The tragic highway accident last Friday that killed Susan Tsvangirai and injured her husband, Zimbabwean Prime Minister Morgan Tsvangirai, is under investigation by officials from Tsvangirai's party, the Movement for Democratic Change. Early indications, however, are that the accident was the result of bad luck and worse timing for all involved, not foul play. The bitter irony, as reported in the New York Times, is that the truck that swerved head on into the Tsvangirai's SUV to aovid a pot hole was delivering anti-retroviral drugs for AIDS treatment -- the kind of mission that Tsvangarai has consistently encouraged.
Accidents of this type are horrifyingly frequent across the continent. They are caused by a perfect storm of poor roads, defective vehicles and aggressive or incompetent driving. As a U.S. Dept of Transportation report illustrates, the bloody reality is that while Africa has only 4 percent of the world's vehicles, it accounts for 10 percent of international road fatalities. Compare that to the so-called developed world of Western Europe, the U.S. and Japan, which accounts for only 14 percent of road fatalities despite owning 44 percent of the world's cars. This is a staggering difference. Only the Middle East even comes close to Africa's numbers.
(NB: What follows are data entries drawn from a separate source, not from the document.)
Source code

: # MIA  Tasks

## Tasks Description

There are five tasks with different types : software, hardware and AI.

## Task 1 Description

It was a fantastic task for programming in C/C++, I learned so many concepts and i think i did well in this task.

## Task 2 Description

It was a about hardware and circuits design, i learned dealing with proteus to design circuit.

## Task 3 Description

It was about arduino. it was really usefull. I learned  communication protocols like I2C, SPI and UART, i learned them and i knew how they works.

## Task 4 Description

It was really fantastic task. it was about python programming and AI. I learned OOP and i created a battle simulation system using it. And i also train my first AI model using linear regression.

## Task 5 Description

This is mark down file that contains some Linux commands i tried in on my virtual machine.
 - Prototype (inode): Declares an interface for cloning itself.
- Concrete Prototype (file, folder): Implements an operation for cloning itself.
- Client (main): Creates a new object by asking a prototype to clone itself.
Most of the horror stories that make the round among colleagues who travel frequently to Africa do not involve crime or exotic diseases. Instead they are tales of near-death experiences involving cars whose engines simply fall out or whose brakes give way, at night while traveling at high speeds on unlit, pot-holed roads. Most of the vehicles one finds in a place like Liberia -- unless you work for the Toyota Land Cruiser-laden U.N. or some well-heeled NGO -- are cast-offs or hand-me-downs from the U.S. or Europe, well past their expiration date before they were ever put into a container and shipped to Monrovia.
The situation has gotten so drastic that the Liberian legislature recommended that no car over 10 years old be imported into the country. Like almost every law in Liberia, people will find ways of skirting it. Meaning Africa will most likely remain at the head of the road-fatality tables for the foreseeable future.
On the other hand, while the chances of dying in a traffic accident in Africa are high, the likelihood of being the victim of a political assassination in Zimbabwe is actually pretty low. According to World Almanac figures (via Wikipedia), modern Zimbabwe has only had one high-profile political assassination of note, back in 1983, and the victim was not even a Zimbabwean citizen.
Of course, road fatalities and political assassinations are both seriously under-reported. That should give pause to both Zimbabwe's motorists as well as opponents of President Mugabe.